On the buy-side, individuals still drive the market off and on at times, but the mutual funds have really become a force in the marketplace, which is very different from the 1980s. You’ve also seen new investors who may or may not be utilizing the tax exemption available in the market—a lot of use of leverage, a lot of managed accounts, a lot of hedge funds or proprietary pools of capital—which tend to move the market around.
The other thing is there has been an increased emphasis on the high-yield sector, especially by mutual funds. There has been increasingly less focus on the essential-service-government and utility sectors than what we had traditionally seen by those investors.

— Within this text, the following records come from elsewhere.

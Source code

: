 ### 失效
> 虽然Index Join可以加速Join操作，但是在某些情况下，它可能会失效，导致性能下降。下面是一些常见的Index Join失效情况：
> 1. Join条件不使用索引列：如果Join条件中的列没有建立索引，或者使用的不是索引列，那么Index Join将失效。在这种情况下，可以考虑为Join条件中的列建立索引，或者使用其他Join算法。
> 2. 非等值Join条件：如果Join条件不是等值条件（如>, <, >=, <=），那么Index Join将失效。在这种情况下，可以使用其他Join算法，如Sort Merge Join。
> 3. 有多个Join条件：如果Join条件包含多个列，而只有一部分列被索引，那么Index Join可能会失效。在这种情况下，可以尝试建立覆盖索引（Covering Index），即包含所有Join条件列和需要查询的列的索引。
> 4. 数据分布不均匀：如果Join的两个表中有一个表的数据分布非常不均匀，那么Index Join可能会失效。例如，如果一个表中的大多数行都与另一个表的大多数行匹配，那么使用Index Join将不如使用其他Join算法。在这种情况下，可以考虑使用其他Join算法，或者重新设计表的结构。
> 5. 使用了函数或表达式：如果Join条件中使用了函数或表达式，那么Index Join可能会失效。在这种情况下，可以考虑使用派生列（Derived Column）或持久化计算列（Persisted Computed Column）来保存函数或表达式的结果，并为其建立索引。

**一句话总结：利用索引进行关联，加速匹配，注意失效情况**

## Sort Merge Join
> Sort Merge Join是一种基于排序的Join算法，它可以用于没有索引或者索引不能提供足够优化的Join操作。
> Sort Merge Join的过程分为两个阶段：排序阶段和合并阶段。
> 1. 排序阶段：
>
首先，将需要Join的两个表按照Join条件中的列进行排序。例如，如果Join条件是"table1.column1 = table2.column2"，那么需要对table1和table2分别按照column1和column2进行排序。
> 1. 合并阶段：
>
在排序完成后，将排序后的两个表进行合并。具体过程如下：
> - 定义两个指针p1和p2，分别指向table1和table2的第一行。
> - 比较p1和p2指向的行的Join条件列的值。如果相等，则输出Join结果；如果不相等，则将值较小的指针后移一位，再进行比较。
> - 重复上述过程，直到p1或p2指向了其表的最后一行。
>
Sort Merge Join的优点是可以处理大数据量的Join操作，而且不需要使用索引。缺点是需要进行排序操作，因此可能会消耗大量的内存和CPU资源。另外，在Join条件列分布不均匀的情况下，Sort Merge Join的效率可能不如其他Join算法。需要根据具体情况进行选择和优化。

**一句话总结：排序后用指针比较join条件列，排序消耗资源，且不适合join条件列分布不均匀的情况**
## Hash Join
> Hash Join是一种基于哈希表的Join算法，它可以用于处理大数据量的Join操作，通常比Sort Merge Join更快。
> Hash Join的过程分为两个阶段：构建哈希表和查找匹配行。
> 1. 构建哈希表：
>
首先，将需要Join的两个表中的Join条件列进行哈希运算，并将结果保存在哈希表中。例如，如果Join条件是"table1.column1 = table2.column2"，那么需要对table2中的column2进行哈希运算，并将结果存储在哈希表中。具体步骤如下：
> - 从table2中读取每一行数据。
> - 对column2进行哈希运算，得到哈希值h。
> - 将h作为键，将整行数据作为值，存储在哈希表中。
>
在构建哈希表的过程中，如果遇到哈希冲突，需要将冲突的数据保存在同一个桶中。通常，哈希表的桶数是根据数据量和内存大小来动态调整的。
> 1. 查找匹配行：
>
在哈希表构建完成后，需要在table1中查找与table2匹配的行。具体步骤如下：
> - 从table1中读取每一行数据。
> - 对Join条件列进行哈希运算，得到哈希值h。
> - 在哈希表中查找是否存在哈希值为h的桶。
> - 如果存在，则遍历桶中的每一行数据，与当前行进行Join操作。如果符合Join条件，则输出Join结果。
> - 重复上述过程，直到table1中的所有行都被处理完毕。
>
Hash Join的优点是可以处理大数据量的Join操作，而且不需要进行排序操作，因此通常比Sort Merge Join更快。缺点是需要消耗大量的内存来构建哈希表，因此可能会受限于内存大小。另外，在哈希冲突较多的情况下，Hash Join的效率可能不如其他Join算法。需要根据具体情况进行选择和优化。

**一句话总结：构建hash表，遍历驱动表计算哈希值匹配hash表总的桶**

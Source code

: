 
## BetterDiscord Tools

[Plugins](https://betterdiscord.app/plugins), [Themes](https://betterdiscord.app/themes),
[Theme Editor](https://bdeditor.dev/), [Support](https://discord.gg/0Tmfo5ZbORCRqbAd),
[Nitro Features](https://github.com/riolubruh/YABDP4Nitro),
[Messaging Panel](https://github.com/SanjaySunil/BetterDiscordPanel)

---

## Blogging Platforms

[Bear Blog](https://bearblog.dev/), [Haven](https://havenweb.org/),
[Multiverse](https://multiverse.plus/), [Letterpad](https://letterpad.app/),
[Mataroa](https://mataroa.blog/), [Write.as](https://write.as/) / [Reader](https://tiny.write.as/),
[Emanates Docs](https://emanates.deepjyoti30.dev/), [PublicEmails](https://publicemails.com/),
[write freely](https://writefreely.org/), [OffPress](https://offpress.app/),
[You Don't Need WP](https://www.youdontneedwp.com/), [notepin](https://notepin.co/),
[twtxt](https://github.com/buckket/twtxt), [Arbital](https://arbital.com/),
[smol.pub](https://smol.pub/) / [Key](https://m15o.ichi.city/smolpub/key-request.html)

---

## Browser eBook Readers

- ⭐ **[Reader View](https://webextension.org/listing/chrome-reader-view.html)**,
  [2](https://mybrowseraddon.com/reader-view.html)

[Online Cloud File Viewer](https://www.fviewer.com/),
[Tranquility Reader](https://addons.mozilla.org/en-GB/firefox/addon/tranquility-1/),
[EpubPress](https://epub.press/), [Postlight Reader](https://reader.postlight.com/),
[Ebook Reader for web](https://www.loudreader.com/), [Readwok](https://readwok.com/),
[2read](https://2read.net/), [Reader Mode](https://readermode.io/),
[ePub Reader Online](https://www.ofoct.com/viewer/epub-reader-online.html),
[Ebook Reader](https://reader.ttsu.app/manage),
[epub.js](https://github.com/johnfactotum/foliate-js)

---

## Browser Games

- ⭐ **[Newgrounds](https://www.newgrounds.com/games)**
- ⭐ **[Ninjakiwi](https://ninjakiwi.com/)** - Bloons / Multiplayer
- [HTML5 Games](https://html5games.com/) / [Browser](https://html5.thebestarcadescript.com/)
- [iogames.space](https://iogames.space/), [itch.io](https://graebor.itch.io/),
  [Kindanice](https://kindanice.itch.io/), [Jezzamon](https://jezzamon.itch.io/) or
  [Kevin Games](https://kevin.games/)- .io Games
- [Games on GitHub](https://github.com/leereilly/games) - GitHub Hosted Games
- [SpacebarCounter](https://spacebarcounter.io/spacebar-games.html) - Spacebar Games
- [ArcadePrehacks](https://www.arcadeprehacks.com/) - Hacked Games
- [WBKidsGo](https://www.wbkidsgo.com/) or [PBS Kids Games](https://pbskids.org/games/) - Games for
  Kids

On the good side, we actually now have better financial reporting, and the disclosure is much better for state and local governments almost across the board.
Q: In what ways have annual GAAP financial reports become more useful during your career?
A: Disclosure is much better and more consistent now than it has ever been. The notes, which we rely on, are more extensive. Those that follow the standards offer much better information than they did before.
Financial statement analysis, as a result, has become a much greater proportion of what we do now, whereas at the GO level it used to be more of an economic and demographic analysis of the community.
Now we look at the financial operations, where the tax dollars are going, how services are being funded, and how governments are executing from an efficiency and effectiveness standpoint.
One problem is that some governments have made the decision not to follow GAAP standards, and that becomes increasingly more difficult to analyze.
Q: The GASB understands that financial statement users are concerned about the timeliness of financial reporting. How soon after the fiscal year end do you need to receive the financial report?
A: We’d like to see it within four months, that’s really ideal. Six months is still probably acceptable. But once you get over six months, that’s really getting to be a problem.
It becomes difficult to have confidence in the performance and management ability of those who struggle to produce financial statements until late in the year.
You’re also seeing underwriting firms beginning to back away from governments that aren’t diligently and effectively filing financial statements consistently on time.
Q: What effect, if any, does a lack of timeliness have on a government’s borrowing costs?
A: There’s lots of liquidity in the market right now and rates are extremely low. So while there is a penalty paid, I believe, by those municipalities, it’s probably not really noticeable on an overall basis, especially if they’re financing infrequently.
What you’re beginning to see is that firms, especially the larger dealers with fully developed compliance departments, will not bid in the competitive marketplace on some issuers with real problems with failure-to-file notices under the MSRB [Municipal Securities Rulemaking Board] regulations.
I think compliance efforts are beginning to have an effect on these issuers. There, you really do see a true increase in relative interest costs. Now, in absolute terms, interest rates are so low, and there’s so much money available, that they’re still able to achieve financing. However, there may be a quarter- to a half-percent penalty versus a common government within the same state.